Each route validates early and returns a consistent JSON shape. That matters because the frontend should not need route-specific error handling for ordinary cases.
Moderation and safety layers
There are three main layers here. Input validation, request rate, and token health.
Input validation
The server rejects empty strings and non-Spotify links, then normalizes valid track URLs to one form so duplicate checks stay reliable.
Rate limiting
The first version uses an in-memory Map keyed by IP with a five-second minimum between submissions.
const rateLimitMap = new Map<string, number>()
function isRateLimited(ip: string) { const now = Date.now() const last = rateLimitMap.get(ip) || 0 if (now - last < 5000) return true rateLimitMap.set(ip, now) return false}This is enough for one deployment region. If the app grows beyond one instance, Redis is the next stop.
Ban enforcement
The ban check runs before link parsing. A banned user should not consume more work than needed.
Error messages
The routes return direct messages such as Invalid Spotify track link or Too many requests. Please wait. The UI can turn those into a toast or inline warning. Vague errors slow moderation and confuse users.
Spotify token strategy
Spotify access tokens expire, so every Spotify integration needs a refresh path.

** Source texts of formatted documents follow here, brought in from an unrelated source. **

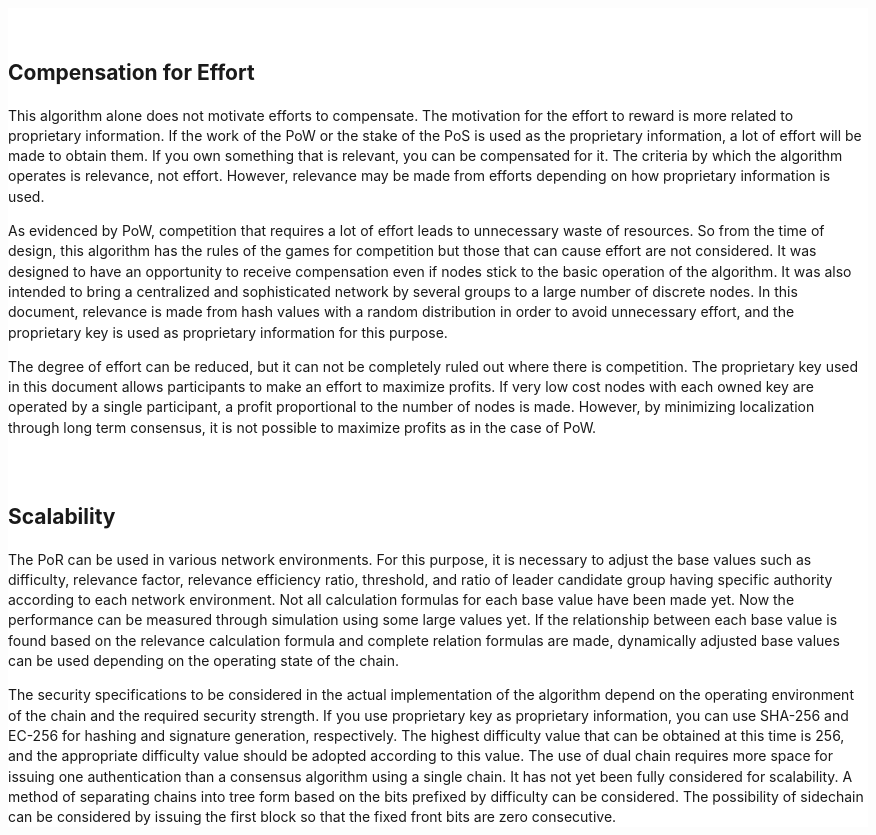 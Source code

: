 <br/>

## Compensation for Effort

This algorithm alone does not motivate efforts to compensate.
The motivation for the effort to reward is more related to proprietary information.
If the work of the PoW or the stake of the PoS is used as the proprietary information, a lot of effort will be made to obtain them.
If you own something that is relevant, you can be compensated for it.
The criteria by which the algorithm operates is relevance, not effort.
However, relevance may be made from efforts depending on how proprietary information is used.

As evidenced by PoW, competition that requires a lot of effort leads to unnecessary waste of resources.
So from the time of design, this algorithm has the rules of the games for competition but those that can cause effort are not considered.
It was designed to have an opportunity to receive compensation even if nodes stick to the basic operation of the algorithm.
It was also intended to bring a centralized and sophisticated network by several groups to a large number of discrete nodes.
In this document, relevance is made from hash values with a random distribution in order to avoid unnecessary effort, and the proprietary key is used as proprietary information for this purpose.

The degree of effort can be reduced, but it can not be completely ruled out where there is competition.
The proprietary key used in this document allows participants to make an effort to maximize profits.
If very low cost nodes with each owned key are operated by a single participant, a profit proportional to the number of nodes is made.
However, by minimizing localization through long term consensus, it is not possible to maximize profits as in the case of PoW.

<br/>

## Scalability

The PoR can be used in various network environments.
For this purpose, it is necessary to adjust the base values such as difficulty, relevance factor, relevance efficiency ratio, threshold, and ratio of leader candidate group having specific authority according to each network environment.
Not all calculation formulas for each base value have been made yet.
Now the performance can be measured through simulation using some large values yet.
If the relationship between each base value is found based on the relevance calculation formula and complete relation formulas are made, dynamically adjusted base values can be used depending on the operating state of the chain.

The security specifications to be considered in the actual implementation of the algorithm depend on the operating environment of the chain and the required security strength.
If you use proprietary key as proprietary information, you can use SHA-256 and EC-256 for hashing and signature generation, respectively.
The highest difficulty value that can be obtained at this time is 256, and the appropriate difficulty value should be adopted according to this value.
The use of dual chain requires more space for issuing one authentication than a consensus algorithm using a single chain.
It has not yet been fully considered for scalability.
A method of separating chains into tree form based on the bits prefixed by difficulty can be considered.
The possibility of sidechain can be considered by issuing the first block so that the fixed front bits are zero consecutive.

I wrap Spotify calls in a helper that refreshes once on 401 and then retries.
async function withSpotify(fn) { try { return await fn() } catch (err) { if (err.response?.status === 401) { const refreshed = await refreshAccessToken() if (!refreshed) return { error: 'Token refresh failed' } return await fn() } throw err }}The app stores the new token and timestamp after refresh. More advanced pre-refresh logic can come later if the failure rate warrants it.
Frontend and UX notes
The app uses Next App Router and Tailwind. I kept the interface plain on purpose. Fast forms, clear approval states, and simple moderation controls matter more than animation in a queue tool. The frontend should call APIs and render state. Queue rules belong on the server.
Problems I ran into
The first class of issues came from environment differences. Cookie behavior changed between local and deployed environments until I made the cookie path explicit and stuck to the normal http-only flow. The second class came from Spotify token expiry in the middle of an approval batch, which the retry wrapper fixed.
Spam and moderation drift showed up next. Rate limiting reduced duplicate spam enough for the first version. Upserting user_roles on each access kept usernames in sync after Discord changes. Logging queue failures with a context string made silent failure much easier to spot from the admin view.
This is the general pattern for a tool like this. Solve the next real failure. Keep the code boring.
What I would add next
The next improvements are clear. Push queue updates in real time through server-sent events or a similar lightweight channel. Add a per-user cooldown on top of the IP rate limit. Detect duplicate tracks inside a moving window. Add an optional track length cap. Show upcoming order in the UI. Make the control panel easier to use from a phone or side device. Expand moderation to include soft remove versus hard reject.
Deploy your own
The deployment path is short. Clone the repo. Create a Neon Postgres project. Run the Drizzle migrations. Create a Discord app and set the callback URL. Create a Spotify app and copy the client id and secret. Set the environment variables for Discord, Spotify, and the database. Deploy to Vercel. Log in and approve a test request.
After that, you own the full request path.
Closing
Owning this system lets you choose the friction level. You decide when requests are open, how moderation works, and which failures deserve more guardrails. You are not waiting on a vendor bot to change behavior for your stream.